Removal/ chopping down of growing tree or fully grown tree abruptly increases the moisture conditions in the soil as water is no longer absorbed by the tree. So, after cutting down the trees, the roots and stumps left behind can add moisture as they release the stored/ remained water in them. Eventually, the released moisture dries and clay shrinks consequently. The leftover roots eventually biodegrade leaving voids. This causes soil subsidence and eventually differential settlement in soil and footings.
Hence the effect of trees is to be considered in the design of footings as per Australian Standards AS 2870 – 2011.
This blog summarises the influential radius of a mature tree as per AS 2870 – 2011.
The influential radius of a mature tree can extend from the trunk to up to 1-2 times the height of a mature tree or a group of trees. This is defined in Clause H2.6 from Appendix H and Figure CH2 from Appendix CH in the Australian Standards AS 2870-2011 (Image 1 and Image 2).
HTg is the design height of a group of trees in which each tree has a different height. In this case, HTg is taken as 0.9 times the design height of the tallest tree in the group.
Table CH 5.1 of AS 2870 – 2011 (Image 3) gives a better understanding of severity and distance up to which soil suction changes can be experienced due to the presence of trees.

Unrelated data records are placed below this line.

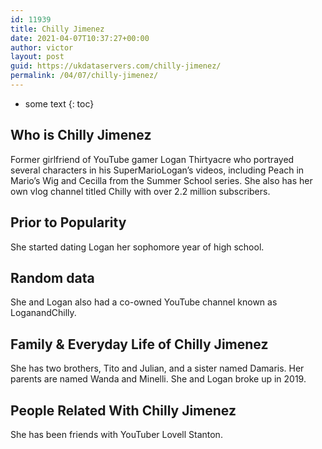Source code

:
 ```yaml
---
id: 11939
title: Chilly Jimenez
date: 2021-04-07T10:37:27+00:00
author: victor
layout: post
guid: https://ukdataservers.com/chilly-jimenez/
permalink: /04/07/chilly-jimenez/
---
```


* some text
{: toc}


## Who is Chilly Jimenez



Former girlfriend of YouTube gamer Logan Thirtyacre who portrayed several characters in his SuperMarioLogan&#8217;s videos, including Peach in Mario&#8217;s Wig and Cecilla from the Summer School series. She also has her own vlog channel titled Chilly with over 2.2 million subscribers. 

                
                
                
## Prior to Popularity



She started dating Logan her sophomore year of high school.

                
                
                
## Random data



She and Logan also had a co-owned YouTube channel known as LoganandChilly.

                
                
                
## Family & Everyday Life of Chilly Jimenez



She has two brothers, Tito and Julian, and a sister named Damaris. Her parents are named Wanda and Minelli. She and Logan broke up in 2019. 

                
                
                
## People Related With Chilly Jimenez



She has been friends with YouTuber Lovell Stanton.

                
              
            
          
          
          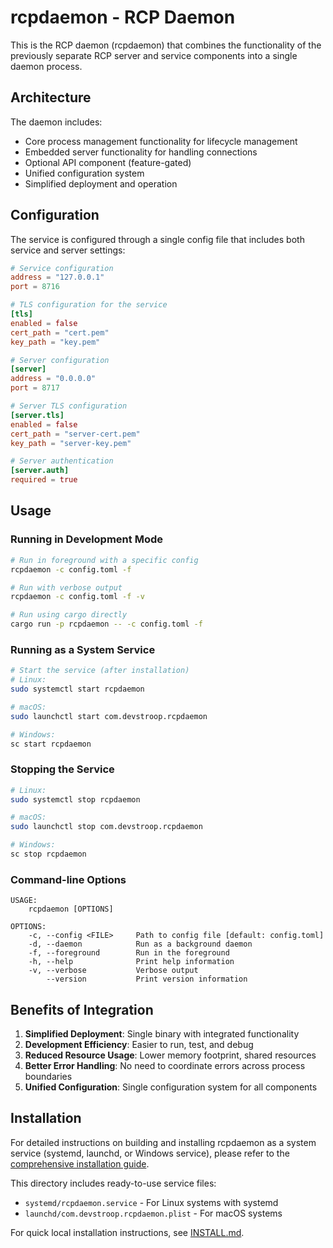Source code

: # rcpdaemon - RCP Daemon

This is the RCP daemon (rcpdaemon) that combines the functionality of the previously separate RCP server and service components into a single daemon process.

## Architecture

The daemon includes:
- Core process management functionality for lifecycle management
- Embedded server functionality for handling connections
- Optional API component (feature-gated)
- Unified configuration system
- Simplified deployment and operation

## Configuration

The service is configured through a single config file that includes both service and server settings:

```toml
# Service configuration
address = "127.0.0.1"
port = 8716

# TLS configuration for the service
[tls]
enabled = false
cert_path = "cert.pem"
key_path = "key.pem"

# Server configuration
[server]
address = "0.0.0.0"
port = 8717

# Server TLS configuration
[server.tls]
enabled = false
cert_path = "server-cert.pem"
key_path = "server-key.pem"

# Server authentication
[server.auth]
required = true
```

## Usage

### Running in Development Mode

```bash
# Run in foreground with a specific config
rcpdaemon -c config.toml -f

# Run with verbose output
rcpdaemon -c config.toml -f -v

# Run using cargo directly
cargo run -p rcpdaemon -- -c config.toml -f
```

### Running as a System Service

```bash
# Start the service (after installation)
# Linux:
sudo systemctl start rcpdaemon

# macOS:
sudo launchctl start com.devstroop.rcpdaemon

# Windows:
sc start rcpdaemon
```

### Stopping the Service

```bash
# Linux:
sudo systemctl stop rcpdaemon

# macOS:
sudo launchctl stop com.devstroop.rcpdaemon

# Windows:
sc stop rcpdaemon
```

### Command-line Options

```
USAGE:
    rcpdaemon [OPTIONS]

OPTIONS:
    -c, --config <FILE>     Path to config file [default: config.toml]
    -d, --daemon            Run as a background daemon
    -f, --foreground        Run in the foreground
    -h, --help              Print help information
    -v, --verbose           Verbose output
        --version           Print version information
```

## Benefits of Integration

1. **Simplified Deployment**: Single binary with integrated functionality
2. **Development Efficiency**: Easier to run, test, and debug
3. **Reduced Resource Usage**: Lower memory footprint, shared resources
4. **Better Error Handling**: No need to coordinate errors across process boundaries
5. **Unified Configuration**: Single configuration system for all components

## Installation

For detailed instructions on building and installing rcpdaemon as a system service (systemd, launchd, or Windows service), please refer to the [comprehensive installation guide](../docs/rcpdaemon-installation.md).

This directory includes ready-to-use service files:
- `systemd/rcpdaemon.service` - For Linux systems with systemd
- `launchd/com.devstroop.rcpdaemon.plist` - For macOS systems

For quick local installation instructions, see [INSTALL.md](INSTALL.md).
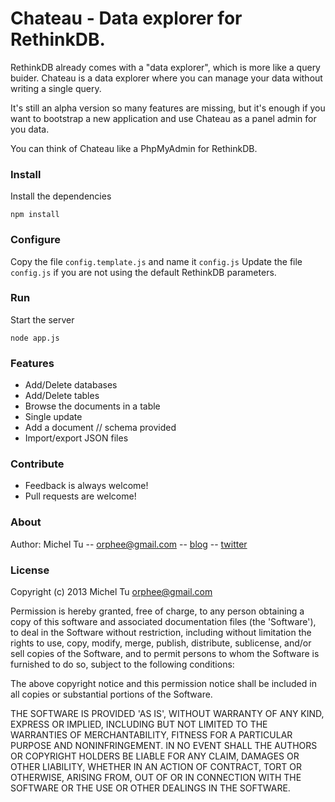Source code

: # Chateau - Data explorer for RethinkDB.

RethinkDB already comes with a "data explorer", which is more like a query buider.
Chateau is a data explorer where you can manage your data without writing a single query.

It's still an alpha version so many features are missing, but it's enough if you want to
bootstrap a new application and use Chateau as a panel admin for you data.

You can think of Chateau like a PhpMyAdmin for RethinkDB.


### Install
Install the dependencies
```
npm install
```

### Configure
Copy the file `config.template.js` and name it `config.js`
Update the file `config.js` if you are not using the default RethinkDB parameters.

### Run
Start the server
```
node app.js
```

### Features
- Add/Delete databases
- Add/Delete tables
- Browse the documents in a table
- Single update
- Add a document // schema provided
- Import/export JSON files

### Contribute
- Feedback is always welcome!
- Pull requests are welcome!

### About
Author: Michel Tu -- orphee@gmail.com -- [blog](http://blog.justonepixel.com) -- [twitter](https://twitter.com/neumino)

### License
Copyright (c) 2013 Michel Tu <orphee@gmail.com>

Permission is hereby granted, free of charge, to any person obtaining a copy of this
software and associated documentation files (the 'Software'), to deal in the Software
without restriction, including without limitation the rights to use, copy, modify, merge,
publish, distribute, sublicense, and/or sell copies of the Software, and to permit
persons to whom the Software is furnished to do so, subject to the following conditions:

The above copyright notice and this permission notice shall be included in all copies or
substantial portions of the Software.

THE SOFTWARE IS PROVIDED 'AS IS', WITHOUT WARRANTY OF ANY KIND, EXPRESS OR IMPLIED,
INCLUDING BUT NOT LIMITED TO THE WARRANTIES OF MERCHANTABILITY, FITNESS FOR A PARTICULAR
PURPOSE AND NONINFRINGEMENT. IN NO EVENT SHALL THE AUTHORS OR COPYRIGHT HOLDERS BE LIABLE
FOR ANY CLAIM, DAMAGES OR OTHER LIABILITY, WHETHER IN AN ACTION OF CONTRACT, TORT OR
OTHERWISE, ARISING FROM, OUT OF OR IN CONNECTION WITH THE SOFTWARE OR THE USE OR OTHER
DEALINGS IN THE SOFTWARE.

The tree effect score helps to determine the distance of soil suction changes from the drip line of the tree (Refer to Image 4). Soil suction changes lead to abnormal moisture conditions and instability in the soil.
The tree effect score (Image 3) determines the influence distances (TD1 and TD2) from the tree based on climatic zones and tree effect score (Image 3). Refer to Image 5 for TD1 and TD2 values for various climatic zones. However, the table in Image 5 is applicable for predominantly clayey sites.

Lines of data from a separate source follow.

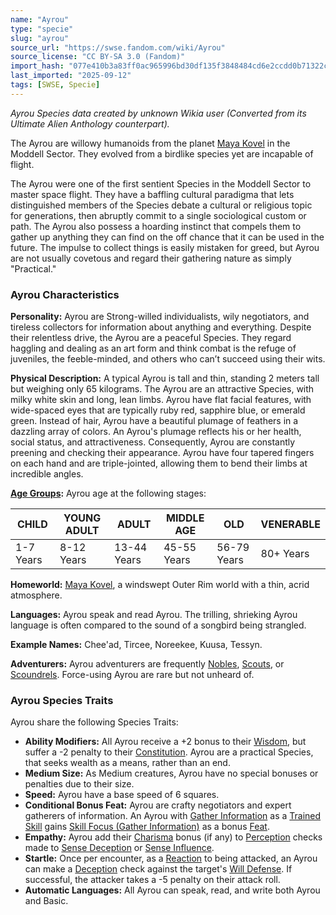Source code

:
 ```yaml
---
name: "Ayrou"
type: "specie"
slug: "ayrou"
source_url: "https://swse.fandom.com/wiki/Ayrou"
source_license: "CC BY-SA 3.0 (Fandom)"
import_hash: "077e410b3a83ff0ac965996bd30df135f3848484cd6e2ccdd0b71322cb11c7ff"
last_imported: "2025-09-12"
tags: [SWSE, Specie]
---
```

*Ayrou Species data created by unknown Wikia user (Converted from its Ultimate Alien Anthology counterpart).*

The Ayrou are willowy humanoids from the planet [Maya Kovel](https://swse.fandom.com/wiki/Maya_Kovel) in the Moddell Sector. They evolved from a birdlike species yet are incapable of flight.

The Ayrou were one of the first sentient Species in the Moddell Sector to master space flight. They have a baffling cultural paradigma that lets distinguished members of the Species debate a cultural or religious topic for generations, then abruptly commit to a single sociological custom or path. The Ayrou also possess a hoarding instinct that compels them to gather up anything they can find on the off chance that it can be used in the future. The impulse to collect things is easily mistaken for greed, but Ayrou are not usually covetous and regard their gathering nature as simply "Practical."

### Ayrou Characteristics
**Personality:** Ayrou are Strong-willed individualists, wily negotiators, and tireless collectors for information about anything and everything. Despite their relentless drive, the Ayrou are a peaceful Species. They regard haggling and dealing as an art form and think combat is the refuge of juveniles, the feeble-minded, and others who can’t succeed using their wits.

**Physical Description:** A typical Ayrou is tall and thin, standing 2 meters tall but weighing only 65 kilograms. The Ayrou are an attractive Species, with milky white skin and long, lean limbs. Ayrou have flat facial features, with wide-spaced eyes that are typically ruby red, sapphire blue, or emerald green. Instead of hair, Ayrou have a beautiful plumage of feathers in a dazzling array of colors. An Ayrou's plumage reflects his or her health, social status, and attractiveness. Consequently, Ayrou are constantly preening and checking their appearance. Ayrou have four tapered fingers on each hand and are triple-jointed, allowing them to bend their limbs at incredible angles.

**[Age Groups](https://swse.fandom.com/wiki/Age_Groups):** Ayrou age at the following stages:

| CHILD | YOUNG ADULT | ADULT | MIDDLE AGE | OLD | VENERABLE |
| --- | --- | --- | --- | --- | --- |
| 1-7 Years | 8-12 Years | 13-44 Years | 45-55 Years | 56-79 Years | 80+ Years |

**Homeworld:** [Maya Kovel](https://swse.fandom.com/wiki/Maya_Kovel), a windswept Outer Rim world with a thin, acrid atmosphere.

**Languages:** Ayrou speak and read Ayrou. The trilling, shrieking Ayrou language is often compared to the sound of a songbird being strangled.

**Example Names:** Chee'ad, Tircee, Noreekee, Kuusa, Tessyn.

**Adventurers:** Ayrou adventurers are frequently [Nobles](https://swse.fandom.com/wiki/Nobles), [Scouts](https://swse.fandom.com/wiki/Scouts), or [Scoundrels](https://swse.fandom.com/wiki/Scoundrels). Force-using Ayrou are rare but not unheard of.

### Ayrou Species Traits
Ayrou share the following Species Traits:
- **Ability Modifiers:** All Ayrou receive a +2 bonus to their [Wisdom](https://swse.fandom.com/wiki/Wisdom), but suffer a -2 penalty to their [Constitution](https://swse.fandom.com/wiki/Constitution). Ayrou are a practical Species, that seeks wealth as a means, rather than an end.
- **Medium Size:** As Medium creatures, Ayrou have no special bonuses or penalties due to their size.
- **Speed:** Ayrou have a base speed of 6 squares.
- **Conditional Bonus Feat:** Ayrou are crafty negotiators and expert gatherers of information. An Ayrou with [Gather Information](https://swse.fandom.com/wiki/Gather_Information) as a [Trained Skill](https://swse.fandom.com/wiki/Trained_Skill) gains  [Skill Focus (Gather Information)](https://swse.fandom.com/wiki/Skill_Focus_(Gather_Information)) as a bonus [Feat](https://swse.fandom.com/wiki/Feat).
- **Empathy:** Ayrou add their [Charisma](https://swse.fandom.com/wiki/Charisma) bonus (if any) to [Perception](https://swse.fandom.com/wiki/Perception) checks made to [Sense Deception](https://swse.fandom.com/wiki/Sense_Deception) or [Sense Influence](https://swse.fandom.com/wiki/Sense_Influence).
- **Startle:** Once per encounter, as a [Reaction](https://swse.fandom.com/wiki/Reaction) to being attacked, an Ayrou can make a [Deception](https://swse.fandom.com/wiki/Deception) check against the target's [Will Defense](https://swse.fandom.com/wiki/Will_Defense). If successful, the attacker takes a -5 penalty on their attack roll.
- **Automatic Languages:** All Ayrou can speak, read, and write both Ayrou and Basic.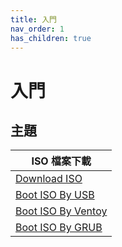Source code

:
```yaml
---
title: 入門
nav_order: 1
has_children: true
---
```


# 入門


## 主題

| ISO 檔案下載 |
| --- |
| [Download ISO](https://samwhelp.github.io/note-about-fedoralinux/read/start/download/download_iso.html) |
| [Boot ISO By USB](https://samwhelp.github.io/note-about-fedoralinux/read/start/download/boot_iso_by_usb.html) |
| [Boot ISO By Ventoy](https://samwhelp.github.io/note-about-fedoralinux/read/start/download/boot_iso_by_ventoy.html) |
| [Boot ISO By GRUB](https://samwhelp.github.io/note-about-fedoralinux/read/start/download/boot_iso_by_grub.html) |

Image 6 represents the classification of climate zones
in and around Melbourne. These climate zones can be used for determining TD1 and TD2 distances (Image 5).

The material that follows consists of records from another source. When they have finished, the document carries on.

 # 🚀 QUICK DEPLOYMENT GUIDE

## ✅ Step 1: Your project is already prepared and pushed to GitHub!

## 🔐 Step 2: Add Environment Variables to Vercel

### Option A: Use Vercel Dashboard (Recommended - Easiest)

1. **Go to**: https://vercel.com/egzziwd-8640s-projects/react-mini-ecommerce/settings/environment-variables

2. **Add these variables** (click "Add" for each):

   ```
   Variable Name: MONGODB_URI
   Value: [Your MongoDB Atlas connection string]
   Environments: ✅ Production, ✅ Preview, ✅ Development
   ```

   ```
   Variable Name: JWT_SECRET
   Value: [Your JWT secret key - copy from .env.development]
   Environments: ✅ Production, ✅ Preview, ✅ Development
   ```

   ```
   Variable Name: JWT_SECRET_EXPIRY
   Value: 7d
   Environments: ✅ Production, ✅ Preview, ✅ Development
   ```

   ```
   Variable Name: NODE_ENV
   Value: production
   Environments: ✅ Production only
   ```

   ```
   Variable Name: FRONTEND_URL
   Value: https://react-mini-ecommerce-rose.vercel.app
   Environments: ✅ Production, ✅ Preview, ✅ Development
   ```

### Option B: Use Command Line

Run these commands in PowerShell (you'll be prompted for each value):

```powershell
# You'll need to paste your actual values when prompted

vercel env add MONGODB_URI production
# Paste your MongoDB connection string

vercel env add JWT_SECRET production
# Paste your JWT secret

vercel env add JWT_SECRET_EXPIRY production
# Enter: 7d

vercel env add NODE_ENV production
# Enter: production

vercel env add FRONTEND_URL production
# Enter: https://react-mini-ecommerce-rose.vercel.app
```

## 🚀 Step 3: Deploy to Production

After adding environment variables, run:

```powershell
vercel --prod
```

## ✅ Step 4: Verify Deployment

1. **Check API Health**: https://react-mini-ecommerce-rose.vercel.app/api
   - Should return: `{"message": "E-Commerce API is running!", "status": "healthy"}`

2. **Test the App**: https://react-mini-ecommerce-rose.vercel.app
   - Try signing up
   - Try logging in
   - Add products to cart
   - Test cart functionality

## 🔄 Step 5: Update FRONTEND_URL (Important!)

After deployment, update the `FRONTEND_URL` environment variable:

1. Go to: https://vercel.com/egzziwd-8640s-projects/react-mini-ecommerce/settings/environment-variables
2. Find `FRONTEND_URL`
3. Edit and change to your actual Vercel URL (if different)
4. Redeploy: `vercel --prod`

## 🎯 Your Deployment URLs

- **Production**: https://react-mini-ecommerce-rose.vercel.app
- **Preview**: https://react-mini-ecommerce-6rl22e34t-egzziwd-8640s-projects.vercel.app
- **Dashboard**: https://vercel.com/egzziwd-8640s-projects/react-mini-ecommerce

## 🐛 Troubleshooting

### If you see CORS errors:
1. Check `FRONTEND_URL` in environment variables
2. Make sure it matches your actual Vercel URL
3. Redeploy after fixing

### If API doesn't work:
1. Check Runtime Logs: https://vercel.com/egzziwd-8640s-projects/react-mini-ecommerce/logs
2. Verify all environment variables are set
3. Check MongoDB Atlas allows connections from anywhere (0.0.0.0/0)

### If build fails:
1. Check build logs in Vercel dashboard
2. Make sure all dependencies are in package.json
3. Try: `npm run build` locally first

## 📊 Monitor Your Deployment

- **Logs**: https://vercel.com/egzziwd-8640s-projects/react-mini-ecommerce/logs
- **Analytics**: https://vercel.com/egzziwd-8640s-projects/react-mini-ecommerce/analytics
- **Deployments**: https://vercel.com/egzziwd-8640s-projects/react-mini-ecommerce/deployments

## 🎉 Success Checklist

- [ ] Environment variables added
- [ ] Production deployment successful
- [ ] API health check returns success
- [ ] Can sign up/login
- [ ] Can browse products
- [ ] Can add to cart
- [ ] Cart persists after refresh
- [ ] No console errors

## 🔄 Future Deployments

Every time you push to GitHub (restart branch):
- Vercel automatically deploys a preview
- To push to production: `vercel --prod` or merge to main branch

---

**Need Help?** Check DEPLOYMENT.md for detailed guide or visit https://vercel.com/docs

It is to be noted that the removal of the existing
tree can cause similar effects as those during the growth of a tree.
Let us consider an example to understand the soil suction changes due to a tree (indicated in red colour in Image 7) located in a property in Greensborough, Melbourne. Image 8 shows the size and extent of the tree observed during the site inspection.
The score for adverse conditions has been given ‘0’ based on the excerpt from clause CH5 of AS 2870 – 2011 (Image 10).
As none of the factors mentioned in the adverse conditions matches the condition of the property, the score for the adverse condition is taken as ‘0’.
Based on the tree effect score (Image 9) and location: Greensborough (Climate Zone 3: Refer to Image 11), TD1 and TD2 are taken 7 m (Refer to Image 12)
Hence, the influence area of the tree which is being discussed for soil suction changes is shown in Image 13.
It can be concluded from Image 13 that the soil suction changes due to the tree in the discussion can occur in the property and surrounding properties as well. Hence, this factor should be considered if any renovation or reconstruction work has to take place in these three properties.